Harga Fuly Pala Tomandin Fakfak Tembus Rp250 Ribu per Kilogram, Sinyal Penguatan Daya Saing Rempah Premium

Fakfak, Kabarsulsel-Indonesia.com | Harga fuly pala Tomandin di Kabupaten Fakfak, Papua Barat, menembus Rp250.000 per kilogram. Angka tersebut menjadi salah satu harga pembelian tertinggi di tingkat produsen dalam beberapa waktu terakhir dan menandai penguatan posisi pala Fakfak di pasar nasional.

Kenaikan harga ini terjadi di tengah permintaan yang relatif stabil dari pembeli antar pulau dan eksportir yang beroperasi melalui pusat-pusat perdagangan seperti Jakarta dan Surabaya. Para pedagang besar tetap menyerap komoditas ini meski pada level harga premium, dengan syarat mutu produk terjaga.

Kepala Dinas Perkebunan Kabupaten Fakfak, Widhi Asmoro Jati, menyatakan harga Rp250.000 per kilogram berlaku untuk fuly pala dengan standar kualitas tertentu. Fuly harus berasal dari buah pala yang matang petik, berwarna merah cerah, utuh, serta dilepaskan dari bijinya secara manual tanpa menggunakan alat agar seratnya tidak rusak.

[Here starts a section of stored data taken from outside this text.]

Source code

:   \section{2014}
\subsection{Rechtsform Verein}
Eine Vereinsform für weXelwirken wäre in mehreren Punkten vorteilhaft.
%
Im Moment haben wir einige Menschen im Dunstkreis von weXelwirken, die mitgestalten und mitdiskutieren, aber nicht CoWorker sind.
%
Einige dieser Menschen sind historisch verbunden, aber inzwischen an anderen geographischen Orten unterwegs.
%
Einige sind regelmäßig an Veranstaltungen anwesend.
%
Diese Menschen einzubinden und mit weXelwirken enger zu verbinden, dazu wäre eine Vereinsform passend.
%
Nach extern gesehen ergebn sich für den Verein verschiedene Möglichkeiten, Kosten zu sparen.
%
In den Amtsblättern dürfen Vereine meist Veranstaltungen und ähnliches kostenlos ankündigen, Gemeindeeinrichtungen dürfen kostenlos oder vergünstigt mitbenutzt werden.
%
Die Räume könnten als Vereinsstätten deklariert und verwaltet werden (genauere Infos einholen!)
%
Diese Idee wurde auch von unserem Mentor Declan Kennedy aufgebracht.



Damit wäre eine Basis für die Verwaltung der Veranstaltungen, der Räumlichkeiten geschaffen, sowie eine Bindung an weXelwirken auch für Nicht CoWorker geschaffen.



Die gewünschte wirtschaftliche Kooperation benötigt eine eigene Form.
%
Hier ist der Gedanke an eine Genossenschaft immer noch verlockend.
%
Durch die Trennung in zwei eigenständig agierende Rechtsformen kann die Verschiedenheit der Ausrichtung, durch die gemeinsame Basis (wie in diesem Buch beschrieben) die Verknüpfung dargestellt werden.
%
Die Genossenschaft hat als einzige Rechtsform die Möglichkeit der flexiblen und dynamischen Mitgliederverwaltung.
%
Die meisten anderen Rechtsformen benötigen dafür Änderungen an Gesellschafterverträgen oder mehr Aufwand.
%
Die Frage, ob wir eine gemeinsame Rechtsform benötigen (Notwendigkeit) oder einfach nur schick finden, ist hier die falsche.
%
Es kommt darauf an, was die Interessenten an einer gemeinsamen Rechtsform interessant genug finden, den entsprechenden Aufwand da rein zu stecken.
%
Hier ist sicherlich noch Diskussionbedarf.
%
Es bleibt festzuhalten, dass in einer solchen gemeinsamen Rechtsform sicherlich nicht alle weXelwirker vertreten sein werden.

“Standar mutu menjadi faktor utama. Harga tersebut dapat dicapai apabila kualitas benar-benar terjaga,” ujarnya saat melakukan inspeksi ke sejumlah pedagang grosir dan pedagang antar pulau di Fakfak.

Fuly pala merupakan bagian bunga dari buah pala yang memiliki nilai ekonomi paling tinggi dibandingkan bagian lainnya. Komoditas ini digunakan dalam industri rempah, makanan dan minuman, farmasi, hingga kosmetik. Karakteristik aroma yang kuat dan kandungan minyak atsiri yang relatif tinggi menjadi daya tarik utama bagi industri pengolahan.

Jika dibandingkan dengan sentra produksi pala lain di Indonesia seperti Maluku Utara, Aceh Selatan, dan sejumlah wilayah di Sulawesi Utara, harga fuly di daerah-daerah tersebut umumnya berada pada kisaran lebih rendah dan sangat dipengaruhi volume produksi. Ketika pasokan melimpah, harga bahkan dapat turun di bawah Rp200.000 per kilogram.

Menurut Widhi, terdapat sejumlah faktor yang membuat harga fuly pala Fakfak relatif lebih tinggi.

Pertama, kualitas dan ciri khas aromanya. Fuly pala Fakfak dikenal memiliki warna merah cerah, serat utuh, serta aroma yang kuat. Konsistensi mutu ini membentuk segmen pasar tersendiri.

Kedua, ketersediaannya terbatas. Secara alami, jumlah fuly jauh lebih sedikit dibandingkan biji pala. Sementara itu, kebutuhan industri terhadap komoditas ini terus meningkat. Keseimbangan antara pasokan yang terbatas dan permintaan yang stabil mendorong harga tetap berada pada level premium.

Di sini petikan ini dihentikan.